**Task goal**
Your task is to restate the listing word for word without the pictures.

**Record excerpts**
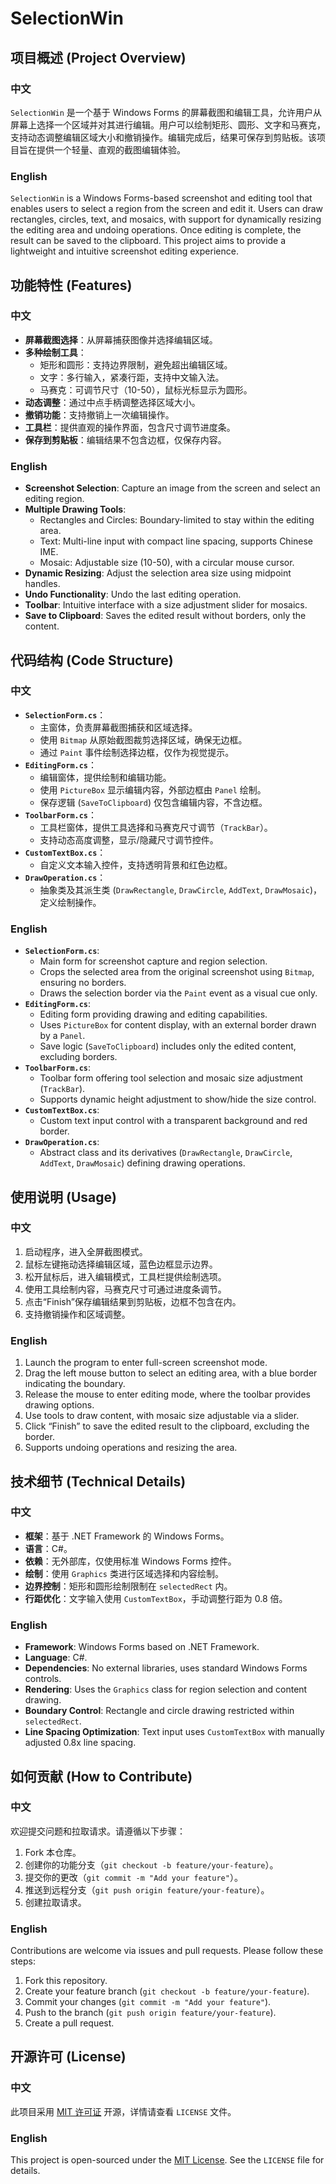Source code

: # SelectionWin

## 项目概述 (Project Overview)

### 中文
`SelectionWin` 是一个基于 Windows Forms 的屏幕截图和编辑工具，允许用户从屏幕上选择一个区域并对其进行编辑。用户可以绘制矩形、圆形、文字和马赛克，支持动态调整编辑区域大小和撤销操作。编辑完成后，结果可保存到剪贴板。该项目旨在提供一个轻量、直观的截图编辑体验。

### English
`SelectionWin` is a Windows Forms-based screenshot and editing tool that enables users to select a region from the screen and edit it. Users can draw rectangles, circles, text, and mosaics, with support for dynamically resizing the editing area and undoing operations. Once editing is complete, the result can be saved to the clipboard. This project aims to provide a lightweight and intuitive screenshot editing experience.

## 功能特性 (Features)

### 中文
- **屏幕截图选择**：从屏幕捕获图像并选择编辑区域。
- **多种绘制工具**：
  - 矩形和圆形：支持边界限制，避免超出编辑区域。
  - 文字：多行输入，紧凑行距，支持中文输入法。
  - 马赛克：可调节尺寸（10-50），鼠标光标显示为圆形。
- **动态调整**：通过中点手柄调整选择区域大小。
- **撤销功能**：支持撤销上一次编辑操作。
- **工具栏**：提供直观的操作界面，包含尺寸调节进度条。
- **保存到剪贴板**：编辑结果不包含边框，仅保存内容。

### English
- **Screenshot Selection**: Capture an image from the screen and select an editing region.
- **Multiple Drawing Tools**:
  - Rectangles and Circles: Boundary-limited to stay within the editing area.
  - Text: Multi-line input with compact line spacing, supports Chinese IME.
  - Mosaic: Adjustable size (10-50), with a circular mouse cursor.
- **Dynamic Resizing**: Adjust the selection area size using midpoint handles.
- **Undo Functionality**: Undo the last editing operation.
- **Toolbar**: Intuitive interface with a size adjustment slider for mosaics.
- **Save to Clipboard**: Saves the edited result without borders, only the content.

## 代码结构 (Code Structure)

### 中文
- **`SelectionForm.cs`**：
  - 主窗体，负责屏幕截图捕获和区域选择。
  - 使用 `Bitmap` 从原始截图裁剪选择区域，确保无边框。
  - 通过 `Paint` 事件绘制选择边框，仅作为视觉提示。
- **`EditingForm.cs`**：
  - 编辑窗体，提供绘制和编辑功能。
  - 使用 `PictureBox` 显示编辑内容，外部边框由 `Panel` 绘制。
  - 保存逻辑 (`SaveToClipboard`) 仅包含编辑内容，不含边框。
- **`ToolbarForm.cs`**：
  - 工具栏窗体，提供工具选择和马赛克尺寸调节（`TrackBar`）。
  - 支持动态高度调整，显示/隐藏尺寸调节控件。
- **`CustomTextBox.cs`**：
  - 自定义文本输入控件，支持透明背景和红色边框。
- **`DrawOperation.cs`**：
  - 抽象类及其派生类 (`DrawRectangle`, `DrawCircle`, `AddText`, `DrawMosaic`)，定义绘制操作。

### English
- **`SelectionForm.cs`**:
  - Main form for screenshot capture and region selection.
  - Crops the selected area from the original screenshot using `Bitmap`, ensuring no borders.
  - Draws the selection border via the `Paint` event as a visual cue only.
- **`EditingForm.cs`**:
  - Editing form providing drawing and editing capabilities.
  - Uses `PictureBox` for content display, with an external border drawn by a `Panel`.
  - Save logic (`SaveToClipboard`) includes only the edited content, excluding borders.
- **`ToolbarForm.cs`**:
  - Toolbar form offering tool selection and mosaic size adjustment (`TrackBar`).
  - Supports dynamic height adjustment to show/hide the size control.
- **`CustomTextBox.cs`**:
  - Custom text input control with a transparent background and red border.
- **`DrawOperation.cs`**:
  - Abstract class and its derivatives (`DrawRectangle`, `DrawCircle`, `AddText`, `DrawMosaic`) defining drawing operations.

## 使用说明 (Usage)

### 中文
1. 启动程序，进入全屏截图模式。
2. 鼠标左键拖动选择编辑区域，蓝色边框显示边界。
3. 松开鼠标后，进入编辑模式，工具栏提供绘制选项。
4. 使用工具绘制内容，马赛克尺寸可通过进度条调节。
5. 点击“Finish”保存编辑结果到剪贴板，边框不包含在内。
6. 支持撤销操作和区域调整。

### English
1. Launch the program to enter full-screen screenshot mode.
2. Drag the left mouse button to select an editing area, with a blue border indicating the boundary.
3. Release the mouse to enter editing mode, where the toolbar provides drawing options.
4. Use tools to draw content, with mosaic size adjustable via a slider.
5. Click “Finish” to save the edited result to the clipboard, excluding the border.
6. Supports undoing operations and resizing the area.

## 技术细节 (Technical Details)

### 中文
- **框架**：基于 .NET Framework 的 Windows Forms。
- **语言**：C#。
- **依赖**：无外部库，仅使用标准 Windows Forms 控件。
- **绘制**：使用 `Graphics` 类进行区域选择和内容绘制。
- **边界控制**：矩形和圆形绘制限制在 `selectedRect` 内。
- **行距优化**：文字输入使用 `CustomTextBox`，手动调整行距为 0.8 倍。

### English
- **Framework**: Windows Forms based on .NET Framework.
- **Language**: C#.
- **Dependencies**: No external libraries, uses standard Windows Forms controls.
- **Rendering**: Uses the `Graphics` class for region selection and content drawing.
- **Boundary Control**: Rectangle and circle drawing restricted within `selectedRect`.
- **Line Spacing Optimization**: Text input uses `CustomTextBox` with manually adjusted 0.8x line spacing.

## 如何贡献 (How to Contribute)

### 中文
欢迎提交问题和拉取请求。请遵循以下步骤：
1. Fork 本仓库。
2. 创建你的功能分支（`git checkout -b feature/your-feature`）。
3. 提交你的更改（`git commit -m "Add your feature"`）。
4. 推送到远程分支（`git push origin feature/your-feature`）。
5. 创建拉取请求。

### English
Contributions are welcome via issues and pull requests. Please follow these steps:
1. Fork this repository.
2. Create your feature branch (`git checkout -b feature/your-feature`).
3. Commit your changes (`git commit -m "Add your feature"`).
4. Push to the branch (`git push origin feature/your-feature`).
5. Create a pull request.

## 开源许可 (License)

### 中文
此项目采用 [MIT 许可证](https://opensource.org/licenses/MIT) 开源，详情请查看 `LICENSE` 文件。

### English
This project is open-sourced under the [MIT License](https://opensource.org/licenses/MIT). See the `LICENSE` file for details.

**The completed task**
Source code

: # SelectionWin

## 项目概述 (Project Overview)

### 中文
`SelectionWin` 是一个基于 Windows Forms 的屏幕截图和编辑工具，允许用户从屏幕上选择一个区域并对其进行编辑。用户可以绘制矩形、圆形、文字和马赛克，支持动态调整编辑区域大小和撤销操作。编辑完成后，结果可保存到剪贴板。该项目旨在提供一个轻量、直观的截图编辑体验。

### English
`SelectionWin` is a Windows Forms-based screenshot and editing tool that enables users to select a region from the screen and edit it. Users can draw rectangles, circles, text, and mosaics, with support for dynamically resizing the editing area and undoing operations. Once editing is complete, the result can be saved to the clipboard. This project aims to provide a lightweight and intuitive screenshot editing experience.

## 功能特性 (Features)

### 中文
- **屏幕截图选择**：从屏幕捕获图像并选择编辑区域。
- **多种绘制工具**：
  - 矩形和圆形：支持边界限制，避免超出编辑区域。
  - 文字：多行输入，紧凑行距，支持中文输入法。
  - 马赛克：可调节尺寸（10-50），鼠标光标显示为圆形。
- **动态调整**：通过中点手柄调整选择区域大小。
- **撤销功能**：支持撤销上一次编辑操作。
- **工具栏**：提供直观的操作界面，包含尺寸调节进度条。
- **保存到剪贴板**：编辑结果不包含边框，仅保存内容。

### English
- **Screenshot Selection**: Capture an image from the screen and select an editing region.
- **Multiple Drawing Tools**:
  - Rectangles and Circles: Boundary-limited to stay within the editing area.
  - Text: Multi-line input with compact line spacing, supports Chinese IME.
  - Mosaic: Adjustable size (10-50), with a circular mouse cursor.
- **Dynamic Resizing**: Adjust the selection area size using midpoint handles.
- **Undo Functionality**: Undo the last editing operation.
- **Toolbar**: Intuitive interface with a size adjustment slider for mosaics.
- **Save to Clipboard**: Saves the edited result without borders, only the content.

## 代码结构 (Code Structure)

### 中文
- **`SelectionForm.cs`**：
  - 主窗体，负责屏幕截图捕获和区域选择。
  - 使用 `Bitmap` 从原始截图裁剪选择区域，确保无边框。
  - 通过 `Paint` 事件绘制选择边框，仅作为视觉提示。
- **`EditingForm.cs`**：
  - 编辑窗体，提供绘制和编辑功能。
  - 使用 `PictureBox` 显示编辑内容，外部边框由 `Panel` 绘制。
  - 保存逻辑 (`SaveToClipboard`) 仅包含编辑内容，不含边框。
- **`ToolbarForm.cs`**：
  - 工具栏窗体，提供工具选择和马赛克尺寸调节（`TrackBar`）。
  - 支持动态高度调整，显示/隐藏尺寸调节控件。
- **`CustomTextBox.cs`**：
  - 自定义文本输入控件，支持透明背景和红色边框。
- **`DrawOperation.cs`**：
  - 抽象类及其派生类 (`DrawRectangle`, `DrawCircle`, `AddText`, `DrawMosaic`)，定义绘制操作。

### English
- **`SelectionForm.cs`**:
  - Main form for screenshot capture and region selection.
  - Crops the selected area from the original screenshot using `Bitmap`, ensuring no borders.
  - Draws the selection border via the `Paint` event as a visual cue only.
- **`EditingForm.cs`**:
  - Editing form providing drawing and editing capabilities.
  - Uses `PictureBox` for content display, with an external border drawn by a `Panel`.
  - Save logic (`SaveToClipboard`) includes only the edited content, excluding borders.
- **`ToolbarForm.cs`**:
  - Toolbar form offering tool selection and mosaic size adjustment (`TrackBar`).
  - Supports dynamic height adjustment to show/hide the size control.
- **`CustomTextBox.cs`**:
  - Custom text input control with a transparent background and red border.
- **`DrawOperation.cs`**:
  - Abstract class and its derivatives (`DrawRectangle`, `DrawCircle`, `AddText`, `DrawMosaic`) defining drawing operations.

## 使用说明 (Usage)

### 中文
1. 启动程序，进入全屏截图模式。
2. 鼠标左键拖动选择编辑区域，蓝色边框显示边界。
3. 松开鼠标后，进入编辑模式，工具栏提供绘制选项。
4. 使用工具绘制内容，马赛克尺寸可通过进度条调节。
5. 点击“Finish”保存编辑结果到剪贴板，边框不包含在内。
6. 支持撤销操作和区域调整。

### English
1. Launch the program to enter full-screen screenshot mode.
2. Drag the left mouse button to select an editing area, with a blue border indicating the boundary.
3. Release the mouse to enter editing mode, where the toolbar provides drawing options.
4. Use tools to draw content, with mosaic size adjustable via a slider.
5. Click “Finish” to save the edited result to the clipboard, excluding the border.
6. Supports undoing operations and resizing the area.

## 技术细节 (Technical Details)

### 中文
- **框架**：基于 .NET Framework 的 Windows Forms。
- **语言**：C#。
- **依赖**：无外部库，仅使用标准 Windows Forms 控件。
- **绘制**：使用 `Graphics` 类进行区域选择和内容绘制。
- **边界控制**：矩形和圆形绘制限制在 `selectedRect` 内。
- **行距优化**：文字输入使用 `CustomTextBox`，手动调整行距为 0.8 倍。

### English
- **Framework**: Windows Forms based on .NET Framework.
- **Language**: C#.
- **Dependencies**: No external libraries, uses standard Windows Forms controls.
- **Rendering**: Uses the `Graphics` class for region selection and content drawing.
- **Boundary Control**: Rectangle and circle drawing restricted within `selectedRect`.
- **Line Spacing Optimization**: Text input uses `CustomTextBox` with manually adjusted 0.8x line spacing.

## 如何贡献 (How to Contribute)

### 中文
欢迎提交问题和拉取请求。请遵循以下步骤：
1. Fork 本仓库。
2. 创建你的功能分支（`git checkout -b feature/your-feature`）。
3. 提交你的更改（`git commit -m "Add your feature"`）。
4. 推送到远程分支（`git push origin feature/your-feature`）。
5. 创建拉取请求。

### English
Contributions are welcome via issues and pull requests. Please follow these steps:
1. Fork this repository.
2. Create your feature branch (`git checkout -b feature/your-feature`).
3. Commit your changes (`git commit -m "Add your feature"`).
4. Push to the branch (`git push origin feature/your-feature`).
5. Create a pull request.

## 开源许可 (License)

### 中文
此项目采用 [MIT 许可证](https://opensource.org/licenses/MIT) 开源，详情请查看 `LICENSE` 文件。

### English
This project is open-sourced under the [MIT License](https://opensource.org/licenses/MIT). See the `LICENSE` file for details.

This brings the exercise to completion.